Indicators of Compromise
- [File Name] Stepasha.exe – Dropped and executed from Temp; primary data-stealing payload. Example: Stepasha.exe, and 1 more hash
- [File Name] MotherRussia.exe – Dropped and executed from Temp; builder tool for creating executables. Example: MotherRussia.exe
- [MD5] Dropper – 56a579cb88eb4bb93a45b163ab9825d8, and 1 more hash
- [MD5] Stealer – 365BF209A1D5EB01EB38586C51F47817
- [SHA-256] Dropper – c477b037e8fe3ab68b4c1da6f9bfe01e9ea818a5b4f94ed9e2757e25035be06d
- [Domain] Triamidnjr.com – Platform hosting/distributing Angry Stealer content (home page).

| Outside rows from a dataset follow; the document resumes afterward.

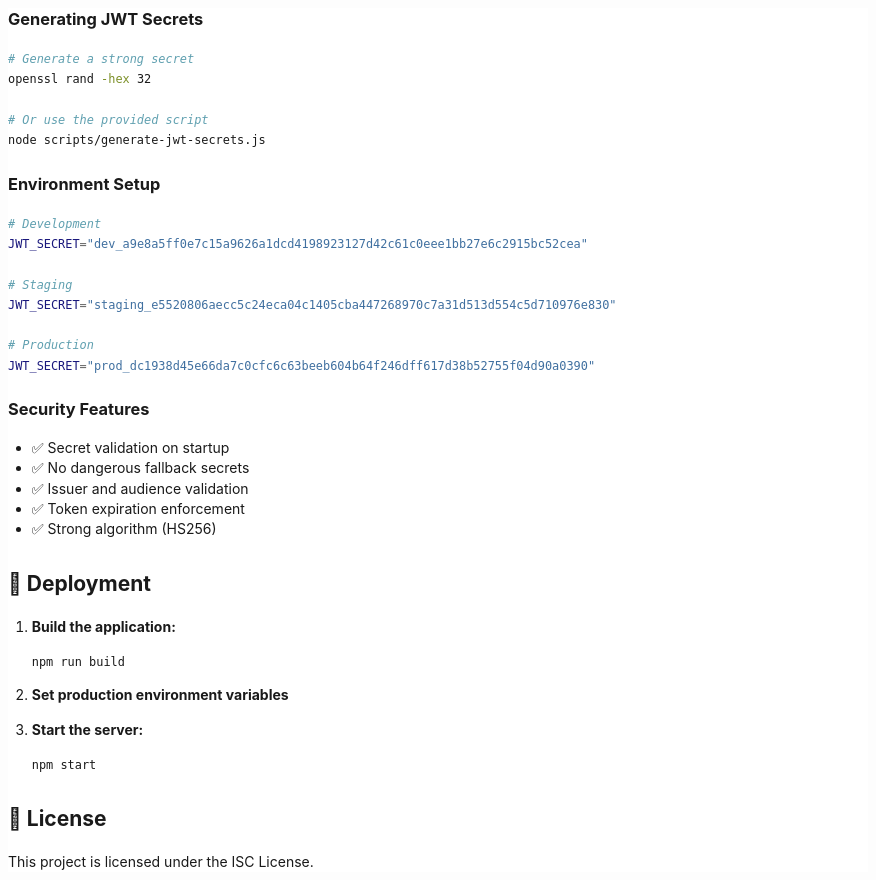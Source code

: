 ### Generating JWT Secrets
```bash
# Generate a strong secret
openssl rand -hex 32

# Or use the provided script
node scripts/generate-jwt-secrets.js
```

### Environment Setup
```bash
# Development
JWT_SECRET="dev_a9e8a5ff0e7c15a9626a1dcd4198923127d42c61c0eee1bb27e6c2915bc52cea"

# Staging
JWT_SECRET="staging_e5520806aecc5c24eca04c1405cba447268970c7a31d513d554c5d710976e830"

# Production
JWT_SECRET="prod_dc1938d45e66da7c0cfc6c63beeb604b64f246dff617d38b52755f04d90a0390"
```

### Security Features
- ✅ Secret validation on startup
- ✅ No dangerous fallback secrets
- ✅ Issuer and audience validation
- ✅ Token expiration enforcement
- ✅ Strong algorithm (HS256)

## 🚀 Deployment

1. **Build the application:**
   ```bash
   npm run build
   ```

2. **Set production environment variables**

3. **Start the server:**
   ```bash
   npm start
   ```

## 📝 License

This project is licensed under the ISC License.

- [Domain] Triamidnjr.com – view-product/17-106/Angry-stealer (product page).
- [Domain] t.me/ANGRYSTEALER – Telegram contact/channel for distribution.
- [Domain] t.me/InfoSecSpy – Telegram channel promoting Angry Stealer.
- [Telegram Bot Token] 7111654667:AAFkYkvnCsb8YVJsK4iKBRAyyQO9vyaJa7U – Used for data upload to Telegram.
- [Chat ID] 1435200072 – Telegram chat ID used for exfiltration transcripts.
- [File Path] C:UsersAppDataLocal44_23 – Data collection directory.